* _Work required_:
Which lines of the records below contain the word "books"? Report each of them in full.

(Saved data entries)
=== Begin Enclosure ===
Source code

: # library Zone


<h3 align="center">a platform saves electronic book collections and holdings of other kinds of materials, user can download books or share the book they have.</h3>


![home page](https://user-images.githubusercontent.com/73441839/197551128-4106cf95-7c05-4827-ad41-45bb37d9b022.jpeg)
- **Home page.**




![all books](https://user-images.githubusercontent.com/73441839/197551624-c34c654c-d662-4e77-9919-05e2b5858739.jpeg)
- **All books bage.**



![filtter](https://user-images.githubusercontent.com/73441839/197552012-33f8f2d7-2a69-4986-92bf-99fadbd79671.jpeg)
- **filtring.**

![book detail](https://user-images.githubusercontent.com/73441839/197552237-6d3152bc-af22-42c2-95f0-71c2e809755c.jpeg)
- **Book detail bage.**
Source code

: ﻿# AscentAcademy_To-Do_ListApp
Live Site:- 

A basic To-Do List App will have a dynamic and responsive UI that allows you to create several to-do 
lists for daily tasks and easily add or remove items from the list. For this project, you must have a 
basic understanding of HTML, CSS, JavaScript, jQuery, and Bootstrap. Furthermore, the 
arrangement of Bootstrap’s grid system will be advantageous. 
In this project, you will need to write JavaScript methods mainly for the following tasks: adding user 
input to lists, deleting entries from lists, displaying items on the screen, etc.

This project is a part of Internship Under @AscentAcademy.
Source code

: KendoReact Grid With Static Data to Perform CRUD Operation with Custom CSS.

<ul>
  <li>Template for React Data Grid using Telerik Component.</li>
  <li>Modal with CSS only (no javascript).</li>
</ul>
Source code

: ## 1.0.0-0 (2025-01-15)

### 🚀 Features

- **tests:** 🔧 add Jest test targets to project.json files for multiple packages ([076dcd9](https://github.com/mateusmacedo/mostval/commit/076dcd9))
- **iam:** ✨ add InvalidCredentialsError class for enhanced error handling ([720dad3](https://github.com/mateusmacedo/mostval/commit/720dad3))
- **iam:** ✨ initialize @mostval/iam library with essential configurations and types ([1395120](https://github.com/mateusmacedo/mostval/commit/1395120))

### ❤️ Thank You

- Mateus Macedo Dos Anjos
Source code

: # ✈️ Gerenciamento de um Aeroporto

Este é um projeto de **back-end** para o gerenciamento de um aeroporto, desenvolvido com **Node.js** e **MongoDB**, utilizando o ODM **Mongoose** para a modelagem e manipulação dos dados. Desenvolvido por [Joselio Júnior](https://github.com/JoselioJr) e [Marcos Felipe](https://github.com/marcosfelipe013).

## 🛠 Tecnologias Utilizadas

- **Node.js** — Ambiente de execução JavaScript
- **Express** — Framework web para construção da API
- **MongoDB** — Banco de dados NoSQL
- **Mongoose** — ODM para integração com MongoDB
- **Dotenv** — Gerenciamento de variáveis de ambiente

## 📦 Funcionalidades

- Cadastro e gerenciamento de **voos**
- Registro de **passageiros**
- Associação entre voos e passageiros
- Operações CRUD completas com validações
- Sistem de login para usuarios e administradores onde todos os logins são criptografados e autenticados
=== End Enclosure ===
* _Written answer_:
<h3 align="center">a platform saves electronic book collections and holdings of other kinds of materials, user can download books or share the book they have.</h3>
![all books](https://user-images.githubusercontent.com/73441839/197551624-c34c654c-d662-4e77-9919-05e2b5858739.jpeg)
- **All books bage.**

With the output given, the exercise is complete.